**Data for this task:**
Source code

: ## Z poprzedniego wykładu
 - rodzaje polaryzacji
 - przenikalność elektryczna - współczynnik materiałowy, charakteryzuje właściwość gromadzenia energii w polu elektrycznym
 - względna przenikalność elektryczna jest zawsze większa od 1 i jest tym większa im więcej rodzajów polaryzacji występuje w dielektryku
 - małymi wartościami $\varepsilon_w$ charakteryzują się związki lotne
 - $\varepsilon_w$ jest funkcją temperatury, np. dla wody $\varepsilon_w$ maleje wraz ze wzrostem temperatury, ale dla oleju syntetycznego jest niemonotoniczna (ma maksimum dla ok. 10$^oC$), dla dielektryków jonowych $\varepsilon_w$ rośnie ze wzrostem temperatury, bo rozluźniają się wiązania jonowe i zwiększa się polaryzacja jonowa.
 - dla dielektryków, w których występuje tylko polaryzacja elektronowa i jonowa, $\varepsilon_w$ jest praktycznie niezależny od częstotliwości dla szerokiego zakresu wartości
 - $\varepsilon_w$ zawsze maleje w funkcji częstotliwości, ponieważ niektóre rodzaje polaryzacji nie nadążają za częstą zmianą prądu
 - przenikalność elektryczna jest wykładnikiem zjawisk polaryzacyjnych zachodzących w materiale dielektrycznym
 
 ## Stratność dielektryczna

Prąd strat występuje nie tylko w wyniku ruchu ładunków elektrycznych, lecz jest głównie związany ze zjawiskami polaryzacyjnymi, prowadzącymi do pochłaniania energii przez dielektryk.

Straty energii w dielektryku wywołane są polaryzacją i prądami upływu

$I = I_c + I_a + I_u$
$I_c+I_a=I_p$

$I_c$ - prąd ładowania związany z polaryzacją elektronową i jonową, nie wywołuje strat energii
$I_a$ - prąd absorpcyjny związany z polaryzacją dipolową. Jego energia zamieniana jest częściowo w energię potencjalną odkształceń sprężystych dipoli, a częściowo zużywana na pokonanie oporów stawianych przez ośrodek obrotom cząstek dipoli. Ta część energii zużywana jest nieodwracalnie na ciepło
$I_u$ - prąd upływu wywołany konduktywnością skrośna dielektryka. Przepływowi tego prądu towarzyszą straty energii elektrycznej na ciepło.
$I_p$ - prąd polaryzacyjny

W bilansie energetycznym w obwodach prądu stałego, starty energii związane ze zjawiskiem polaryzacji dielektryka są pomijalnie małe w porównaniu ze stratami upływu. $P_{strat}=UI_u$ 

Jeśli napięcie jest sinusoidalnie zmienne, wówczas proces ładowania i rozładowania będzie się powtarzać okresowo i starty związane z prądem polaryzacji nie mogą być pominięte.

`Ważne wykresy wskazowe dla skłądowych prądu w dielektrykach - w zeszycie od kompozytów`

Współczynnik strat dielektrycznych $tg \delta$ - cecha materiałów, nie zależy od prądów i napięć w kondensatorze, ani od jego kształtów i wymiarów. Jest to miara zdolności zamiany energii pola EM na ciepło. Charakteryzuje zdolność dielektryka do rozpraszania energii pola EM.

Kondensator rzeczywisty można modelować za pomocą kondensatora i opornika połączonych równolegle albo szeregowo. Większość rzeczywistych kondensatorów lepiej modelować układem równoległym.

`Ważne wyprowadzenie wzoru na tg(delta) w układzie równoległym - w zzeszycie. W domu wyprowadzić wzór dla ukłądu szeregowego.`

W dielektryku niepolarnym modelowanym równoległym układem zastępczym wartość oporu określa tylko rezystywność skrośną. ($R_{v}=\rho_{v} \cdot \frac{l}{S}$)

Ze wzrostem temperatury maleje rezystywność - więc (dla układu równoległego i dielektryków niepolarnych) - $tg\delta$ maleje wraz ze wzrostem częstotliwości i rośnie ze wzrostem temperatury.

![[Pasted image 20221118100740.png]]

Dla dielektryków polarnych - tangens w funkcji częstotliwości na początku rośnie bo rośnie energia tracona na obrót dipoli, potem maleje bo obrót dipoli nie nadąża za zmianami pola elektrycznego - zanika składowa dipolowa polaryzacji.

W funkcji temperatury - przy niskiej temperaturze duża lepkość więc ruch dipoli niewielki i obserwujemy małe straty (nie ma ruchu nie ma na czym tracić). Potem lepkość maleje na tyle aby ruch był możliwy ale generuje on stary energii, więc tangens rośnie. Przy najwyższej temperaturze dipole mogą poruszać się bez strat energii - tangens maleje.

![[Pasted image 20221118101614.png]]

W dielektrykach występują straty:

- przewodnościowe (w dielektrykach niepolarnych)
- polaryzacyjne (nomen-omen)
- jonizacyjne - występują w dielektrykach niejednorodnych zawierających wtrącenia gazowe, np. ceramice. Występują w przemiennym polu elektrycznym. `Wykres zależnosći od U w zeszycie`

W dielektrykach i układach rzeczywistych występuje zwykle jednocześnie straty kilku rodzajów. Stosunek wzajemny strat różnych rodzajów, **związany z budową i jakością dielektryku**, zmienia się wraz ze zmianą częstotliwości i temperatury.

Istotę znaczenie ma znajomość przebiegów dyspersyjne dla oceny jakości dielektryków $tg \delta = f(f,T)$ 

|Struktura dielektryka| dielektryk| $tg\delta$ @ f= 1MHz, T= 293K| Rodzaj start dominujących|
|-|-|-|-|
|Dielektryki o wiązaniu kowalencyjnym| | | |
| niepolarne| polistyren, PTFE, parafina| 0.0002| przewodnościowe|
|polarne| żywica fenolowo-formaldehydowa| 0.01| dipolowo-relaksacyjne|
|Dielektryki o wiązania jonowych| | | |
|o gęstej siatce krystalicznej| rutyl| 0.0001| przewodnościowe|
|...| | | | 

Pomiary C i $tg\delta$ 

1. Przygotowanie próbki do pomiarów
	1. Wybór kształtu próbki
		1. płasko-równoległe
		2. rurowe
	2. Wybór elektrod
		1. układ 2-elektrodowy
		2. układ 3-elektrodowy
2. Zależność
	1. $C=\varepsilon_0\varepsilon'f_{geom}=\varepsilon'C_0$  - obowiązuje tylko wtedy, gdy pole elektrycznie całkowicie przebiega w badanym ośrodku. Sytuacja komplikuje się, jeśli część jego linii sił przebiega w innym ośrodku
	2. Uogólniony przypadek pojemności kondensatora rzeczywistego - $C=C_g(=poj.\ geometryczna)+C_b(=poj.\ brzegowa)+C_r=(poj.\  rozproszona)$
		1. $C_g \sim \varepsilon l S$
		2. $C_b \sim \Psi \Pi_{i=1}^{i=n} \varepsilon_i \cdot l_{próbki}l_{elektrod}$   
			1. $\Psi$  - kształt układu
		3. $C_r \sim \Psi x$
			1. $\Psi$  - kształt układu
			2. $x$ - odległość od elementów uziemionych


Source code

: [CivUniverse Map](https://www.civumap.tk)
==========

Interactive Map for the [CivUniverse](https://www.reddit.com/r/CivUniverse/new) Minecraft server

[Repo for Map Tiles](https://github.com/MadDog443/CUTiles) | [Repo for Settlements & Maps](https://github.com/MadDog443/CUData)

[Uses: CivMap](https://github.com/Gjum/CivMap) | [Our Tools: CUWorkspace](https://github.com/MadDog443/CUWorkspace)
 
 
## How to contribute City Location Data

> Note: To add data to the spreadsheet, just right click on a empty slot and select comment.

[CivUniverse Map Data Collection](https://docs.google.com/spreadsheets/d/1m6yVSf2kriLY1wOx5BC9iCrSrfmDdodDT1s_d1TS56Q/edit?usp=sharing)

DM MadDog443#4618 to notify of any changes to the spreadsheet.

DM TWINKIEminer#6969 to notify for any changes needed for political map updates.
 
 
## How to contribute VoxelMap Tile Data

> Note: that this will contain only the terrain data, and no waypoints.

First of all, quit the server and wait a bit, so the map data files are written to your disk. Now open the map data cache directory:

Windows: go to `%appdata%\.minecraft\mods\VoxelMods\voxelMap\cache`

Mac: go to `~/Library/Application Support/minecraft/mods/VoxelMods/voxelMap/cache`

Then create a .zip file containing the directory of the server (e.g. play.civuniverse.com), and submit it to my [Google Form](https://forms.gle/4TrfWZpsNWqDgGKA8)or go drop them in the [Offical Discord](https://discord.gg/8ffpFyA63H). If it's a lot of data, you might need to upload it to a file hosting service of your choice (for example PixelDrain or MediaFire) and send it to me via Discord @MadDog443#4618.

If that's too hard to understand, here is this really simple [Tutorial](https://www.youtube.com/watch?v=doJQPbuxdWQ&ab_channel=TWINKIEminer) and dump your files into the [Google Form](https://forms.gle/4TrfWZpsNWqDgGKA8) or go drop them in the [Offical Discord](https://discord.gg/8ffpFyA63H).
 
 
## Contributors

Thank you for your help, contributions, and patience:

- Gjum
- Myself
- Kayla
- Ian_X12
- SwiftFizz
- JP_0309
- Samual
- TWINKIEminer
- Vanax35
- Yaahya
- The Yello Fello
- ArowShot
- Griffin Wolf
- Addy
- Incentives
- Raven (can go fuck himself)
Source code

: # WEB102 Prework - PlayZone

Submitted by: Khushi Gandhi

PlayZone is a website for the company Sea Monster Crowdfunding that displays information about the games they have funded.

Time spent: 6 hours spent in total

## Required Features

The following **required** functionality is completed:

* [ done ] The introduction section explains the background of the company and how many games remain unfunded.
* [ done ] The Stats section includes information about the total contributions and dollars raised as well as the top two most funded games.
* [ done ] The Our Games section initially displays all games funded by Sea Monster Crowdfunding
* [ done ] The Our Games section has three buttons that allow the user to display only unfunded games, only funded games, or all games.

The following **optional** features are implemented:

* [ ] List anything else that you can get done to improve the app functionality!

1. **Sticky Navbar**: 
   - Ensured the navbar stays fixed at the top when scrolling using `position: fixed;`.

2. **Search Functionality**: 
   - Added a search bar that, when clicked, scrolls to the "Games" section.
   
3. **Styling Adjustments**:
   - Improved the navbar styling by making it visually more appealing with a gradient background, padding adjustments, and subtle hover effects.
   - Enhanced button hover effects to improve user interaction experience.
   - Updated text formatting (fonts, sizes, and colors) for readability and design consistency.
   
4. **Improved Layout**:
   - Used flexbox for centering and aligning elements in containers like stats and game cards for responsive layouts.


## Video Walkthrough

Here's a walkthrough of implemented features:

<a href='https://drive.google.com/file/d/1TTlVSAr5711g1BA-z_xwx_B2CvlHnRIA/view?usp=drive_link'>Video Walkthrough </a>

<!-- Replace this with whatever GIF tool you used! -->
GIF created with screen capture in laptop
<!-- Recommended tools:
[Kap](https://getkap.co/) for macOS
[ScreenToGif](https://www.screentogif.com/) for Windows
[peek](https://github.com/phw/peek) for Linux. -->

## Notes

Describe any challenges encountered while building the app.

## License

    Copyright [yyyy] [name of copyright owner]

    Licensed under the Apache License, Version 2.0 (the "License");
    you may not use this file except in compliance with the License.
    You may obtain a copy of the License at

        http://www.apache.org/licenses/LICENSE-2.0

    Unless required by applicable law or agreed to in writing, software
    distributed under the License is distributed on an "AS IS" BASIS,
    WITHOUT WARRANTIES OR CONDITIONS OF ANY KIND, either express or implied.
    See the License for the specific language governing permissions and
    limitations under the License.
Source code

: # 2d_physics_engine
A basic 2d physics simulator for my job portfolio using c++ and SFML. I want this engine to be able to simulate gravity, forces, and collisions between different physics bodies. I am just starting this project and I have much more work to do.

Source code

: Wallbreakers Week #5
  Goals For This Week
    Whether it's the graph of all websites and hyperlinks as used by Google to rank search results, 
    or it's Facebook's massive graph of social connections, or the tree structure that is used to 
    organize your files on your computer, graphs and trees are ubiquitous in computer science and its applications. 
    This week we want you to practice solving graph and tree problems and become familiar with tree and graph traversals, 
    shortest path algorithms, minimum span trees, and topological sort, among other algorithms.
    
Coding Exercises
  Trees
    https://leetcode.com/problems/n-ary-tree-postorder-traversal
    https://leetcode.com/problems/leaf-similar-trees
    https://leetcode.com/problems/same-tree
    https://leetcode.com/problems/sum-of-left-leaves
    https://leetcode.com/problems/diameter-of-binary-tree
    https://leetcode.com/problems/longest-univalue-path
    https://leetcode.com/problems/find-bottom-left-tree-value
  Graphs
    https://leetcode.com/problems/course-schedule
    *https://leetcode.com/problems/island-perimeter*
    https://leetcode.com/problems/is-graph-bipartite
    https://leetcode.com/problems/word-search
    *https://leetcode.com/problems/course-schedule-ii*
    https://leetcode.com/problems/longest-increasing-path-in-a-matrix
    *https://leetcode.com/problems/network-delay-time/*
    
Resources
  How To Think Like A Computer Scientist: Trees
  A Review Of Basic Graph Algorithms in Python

**How to complete this task:** From the very first line of the data through the line with "- prąd polaryzacyjny" in it, please reproduce each line exactly and output nothing more.

**Exercise answer:**
Source code

: ## Z poprzedniego wykładu
 - rodzaje polaryzacji
 - przenikalność elektryczna - współczynnik materiałowy, charakteryzuje właściwość gromadzenia energii w polu elektrycznym
 - względna przenikalność elektryczna jest zawsze większa od 1 i jest tym większa im więcej rodzajów polaryzacji występuje w dielektryku
 - małymi wartościami $\varepsilon_w$ charakteryzują się związki lotne
 - $\varepsilon_w$ jest funkcją temperatury, np. dla wody $\varepsilon_w$ maleje wraz ze wzrostem temperatury, ale dla oleju syntetycznego jest niemonotoniczna (ma maksimum dla ok. 10$^oC$), dla dielektryków jonowych $\varepsilon_w$ rośnie ze wzrostem temperatury, bo rozluźniają się wiązania jonowe i zwiększa się polaryzacja jonowa.
 - dla dielektryków, w których występuje tylko polaryzacja elektronowa i jonowa, $\varepsilon_w$ jest praktycznie niezależny od częstotliwości dla szerokiego zakresu wartości
 - $\varepsilon_w$ zawsze maleje w funkcji częstotliwości, ponieważ niektóre rodzaje polaryzacji nie nadążają za częstą zmianą prądu
 - przenikalność elektryczna jest wykładnikiem zjawisk polaryzacyjnych zachodzących w materiale dielektrycznym
 
 ## Stratność dielektryczna

Prąd strat występuje nie tylko w wyniku ruchu ładunków elektrycznych, lecz jest głównie związany ze zjawiskami polaryzacyjnymi, prowadzącymi do pochłaniania energii przez dielektryk.

Straty energii w dielektryku wywołane są polaryzacją i prądami upływu

$I = I_c + I_a + I_u$
$I_c+I_a=I_p$

$I_c$ - prąd ładowania związany z polaryzacją elektronową i jonową, nie wywołuje strat energii
$I_a$ - prąd absorpcyjny związany z polaryzacją dipolową. Jego energia zamieniana jest częściowo w energię potencjalną odkształceń sprężystych dipoli, a częściowo zużywana na pokonanie oporów stawianych przez ośrodek obrotom cząstek dipoli. Ta część energii zużywana jest nieodwracalnie na ciepło
$I_u$ - prąd upływu wywołany konduktywnością skrośna dielektryka. Przepływowi tego prądu towarzyszą straty energii elektrycznej na ciepło.
$I_p$ - prąd polaryzacyjny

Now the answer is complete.